Collected data
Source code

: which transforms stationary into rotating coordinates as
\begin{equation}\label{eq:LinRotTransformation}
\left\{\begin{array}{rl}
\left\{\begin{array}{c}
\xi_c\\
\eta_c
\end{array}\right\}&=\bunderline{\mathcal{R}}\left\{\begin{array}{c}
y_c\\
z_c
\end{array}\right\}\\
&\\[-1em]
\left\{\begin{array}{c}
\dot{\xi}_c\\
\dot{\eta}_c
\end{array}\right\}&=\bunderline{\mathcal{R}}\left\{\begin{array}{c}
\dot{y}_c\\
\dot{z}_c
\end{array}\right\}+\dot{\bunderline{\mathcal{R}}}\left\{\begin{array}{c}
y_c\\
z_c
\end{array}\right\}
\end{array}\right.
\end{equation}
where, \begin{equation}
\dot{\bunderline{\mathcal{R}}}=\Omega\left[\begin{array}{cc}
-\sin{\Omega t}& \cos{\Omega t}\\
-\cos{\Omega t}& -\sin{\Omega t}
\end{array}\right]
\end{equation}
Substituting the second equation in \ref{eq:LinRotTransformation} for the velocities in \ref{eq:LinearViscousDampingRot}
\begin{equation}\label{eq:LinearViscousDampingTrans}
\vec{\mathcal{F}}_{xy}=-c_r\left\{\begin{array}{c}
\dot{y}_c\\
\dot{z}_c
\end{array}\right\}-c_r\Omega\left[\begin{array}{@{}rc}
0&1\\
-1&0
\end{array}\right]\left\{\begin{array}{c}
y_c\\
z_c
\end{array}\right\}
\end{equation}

Your task -
Return only the number of lines in the entries above that contain the word "label".

Output of the exercise -
2